The COVID-19 pandemic has swept around the globe, causing the tragedy of the loss of life and, at the same time wreaked havoc on the economy.

When the economy dives, advertising is the first to feel it and often the last to recover.

The Future of Strategy 2020

This article is part of WARC's The Future of Strategy report, which is based on a global survey of senior strategists and in 2020 focuses on the impact of COVID-19 on strategy.

Read the full report

The findings within the 2020 Future of Strategy bear this out very clearly with 87% of respondents stating that clients have decreased their media spend.

In a predictable and steady world marketers and their agencies often get comfortable with the status quo – they are lulled into a false sense of security and believe they know what is going on.
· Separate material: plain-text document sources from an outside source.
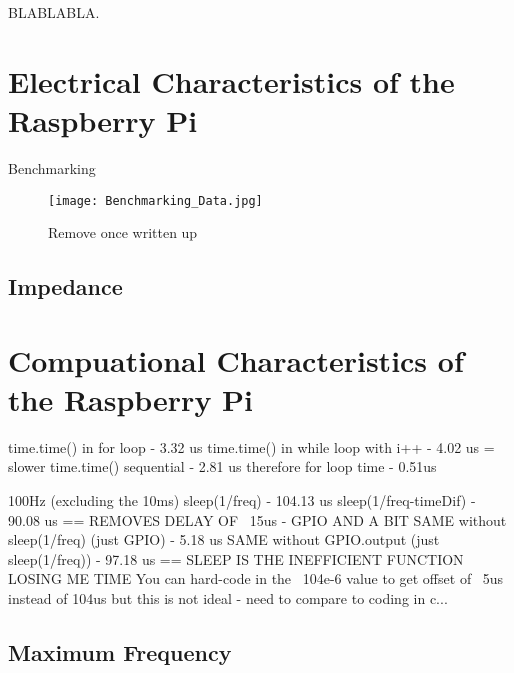 \documentclass[../main.tex]{subfiles}
\begin{document}
BLABLABLA.


\section{Electrical Characteristics of the Raspberry Pi}

Benchmarking

\begin{figure}[ht]
	\centering
	\texttt{[image: Benchmarking\_Data.jpg]}
	\caption{Remove once written up}
\end{figure}


\subsection{Impedance}


\section{Compuational Characteristics of the Raspberry Pi} \label{sec_Computation}

time.time() in for loop - 3.32 us
time.time() in while loop with i++ - 4.02 us = slower
time.time() sequential - 2.81 us
therefore for loop time - 0.51us

100Hz (excluding the 10ms)
sleep(1/freq) - 104.13 us
sleep(1/freq-timeDif) - 90.08 us == REMOVES DELAY OF ~15us - GPIO AND A BIT
SAME without sleep(1/freq) (just GPIO) - 5.18 us
SAME without GPIO.output (just sleep(1/freq)) - 97.18 us == SLEEP IS THE INEFFICIENT FUNCTION LOSING ME TIME
You can hard-code in the ~104e-6 value to get offset of ~5us instead of 104us but this is not ideal - need to compare to coding in c...

\subsection{Maximum Frequency}

\end{document}
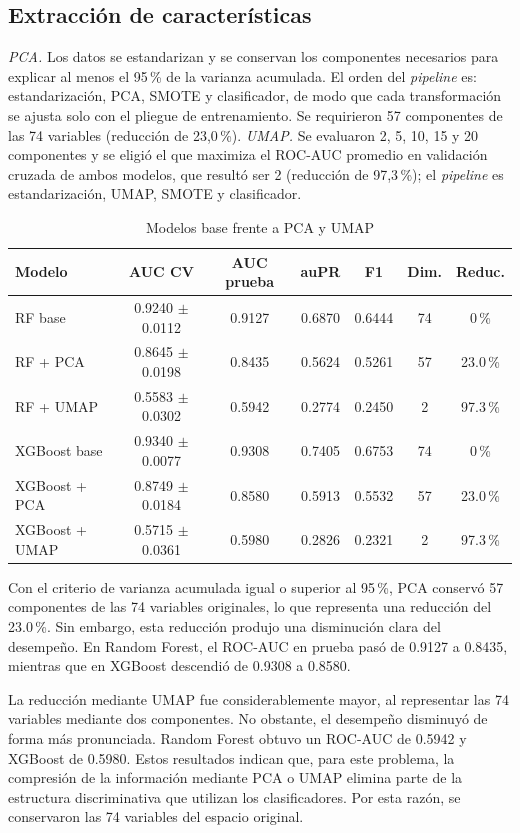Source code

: \documentclass[conference]{IEEEtran}
\begin{document}
\subsection{Extracción de características}
\emph{PCA.} Los datos se estandarizan y se conservan los componentes necesarios para explicar al menos el 95\,\% de la varianza acumulada. El orden del \emph{pipeline} es: estandarización, PCA, SMOTE y clasificador, de modo que cada transformación se ajusta solo con el pliegue de entrenamiento. Se requirieron 57 componentes de las 74 variables (reducción de 23,0\,\%). \emph{UMAP.} Se evaluaron 2, 5, 10, 15 y 20 componentes y se eligió el que maximiza el ROC-AUC promedio en validación cruzada de ambos modelos, que resultó ser 2 (reducción de 97,3\,\%); el \emph{pipeline} es estandarización, UMAP, SMOTE y clasificador.

\begin{table}[!t]
\centering
\caption{Modelos base frente a PCA y UMAP}
\label{tab:red}
\footnotesize
\setlength{\tabcolsep}{0.5pt}
\begin{tabular}{@{}lcccccc@{}}
\toprule
Modelo & AUC CV & AUC prueba & auPR & F1 & Dim. & Reduc. \\
\midrule
RF base & 0.9240 $\pm$ 0.0112 & 0.9127 & 0.6870 & 0.6444 & 74 & 0\,\% \\
RF + PCA & 0.8645 $\pm$ 0.0198 & 0.8435 & 0.5624 & 0.5261 & 57 & 23.0\,\% \\
RF + UMAP & 0.5583 $\pm$ 0.0302 & 0.5942 & 0.2774 & 0.2450 & 2 & 97.3\,\% \\
XGBoost base & 0.9340 $\pm$ 0.0077 & 0.9308 & 0.7405 & 0.6753 & 74 & 0\,\% \\
XGBoost + PCA & 0.8749 $\pm$ 0.0184 & 0.8580 & 0.5913 & 0.5532 & 57 & 23.0\,\% \\
XGBoost + UMAP & 0.5715 $\pm$ 0.0361 & 0.5980 & 0.2826 & 0.2321 & 2 & 97.3\,\% \\
\bottomrule
\end{tabular}
\end{table}

Con el criterio de varianza acumulada igual o superior al 95\,\%, PCA conservó 57 componentes de las 74 variables originales, lo que representa una reducción del 23.0\,\%. Sin embargo, esta reducción produjo una disminución clara del desempeño. En Random Forest, el ROC-AUC en prueba pasó de 0.9127 a 0.8435, mientras que en XGBoost descendió de 0.9308 a 0.8580.

La reducción mediante UMAP fue considerablemente mayor, al representar las 74 variables mediante dos componentes. No obstante, el desempeño disminuyó de forma más pronunciada. Random Forest obtuvo un ROC-AUC de 0.5942 y XGBoost de 0.5980. Estos resultados indican que, para este problema, la compresión de la información mediante PCA o UMAP elimina parte de la estructura discriminativa que utilizan los clasificadores. Por esta razón, se conservaron las 74 variables del espacio original.
\end{document}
Strategists have to work very hard to push against the prevailing orthodoxies.

This is different when change is more visible and prevalent. The cultural transformation of the late 1960s Britain was the catalyst that gave birth to the discipline of Account Planning. The rapid societal and cultural change we saw in India last decade is one of the reasons we see Indian agencies and strategists doing such great work.

The 2020 Future of Strategy report shows COVID having a similar impact, creating a moment that needs sensitive and real-time understanding with significant long and short-term implications for marketers. These are moments when strategists come to the fore and shine. This too is borne out by the findings in the report where 68% strongly agree that clients need strategists at a time of uncertainty and 62% believe there is opportunity in helping clients adapt their strategies to a post-pandemic environment.

COVID's impact is vast; from the lockdowns forcing people to adapt their lifestyle and take up new behaviors to the requirement for clients to service these unique needs, many have to transform their businesses to do this or find entirely new models to generate revenue.

With advertising agencies seeing their role diminished, in recent years COVID-19 appears to have been the chance for them to be invited back to the top table with strategists leading the charge – the report showed 54% of strategists are very involved in client’s COVID-19 plans.

The key issue revolves around payment for strategy – it is hard to know what proportion of agencies are billing for strategy hours on COVID-19 related issues vs. those giving this away for free.

The sad irony of the situation seems that while strategists have proved vital to helping clients and agencies through the crisis, the economic pressures have proved to be too powerful, and strategists are losing their jobs. While the survey conducted in the early days of the crisis, 26% stated they had already reduced department headcount.

The issue here is about relevance and value. If clients don't and won't pay for strategists, it's hard in tough times for agencies to keep them.

There seems to be some critical lessons that can be drawn from our recent experiences that need to be considered when the economy returns to some kind of normalcy.

Strategy has to add value and has to get paid for and clients may not be willing to pay if that is just about the work required to make advertising.

However, the findings from the report show that 65% of strategists strongly agree agencies should be billing clients for strategy hours, interestingly this is a 10-point increase from the findings in 2019.

When advertising played a much more critical role in the life and health of brands, things were different.

For agency owners and leaders thinking about their offering and the role of their strategy teams, it has to be about offering a version of strategy where the value is clear to their client base.  

This either has to mean providing guidance around the totality of the brand experience and/or are more grounded and fundamental understanding of a client's business, so strategic recommendations can be made that have a material impact.

However, to get this right, there has to be tight alignment between what strategists provide and what agencies deliver.

The problem for strategy, like the ad biz itself, lies in the narrowing of the importance of ads – part of the marketer's arsenal  – to be more relevant and get paid. The scope of services offered have to be broader and more holistic, and therefore more capable of impacting the business.

There is no doubt that strategy has a future; the burning question is, does that lie inside advertising agencies or outside them?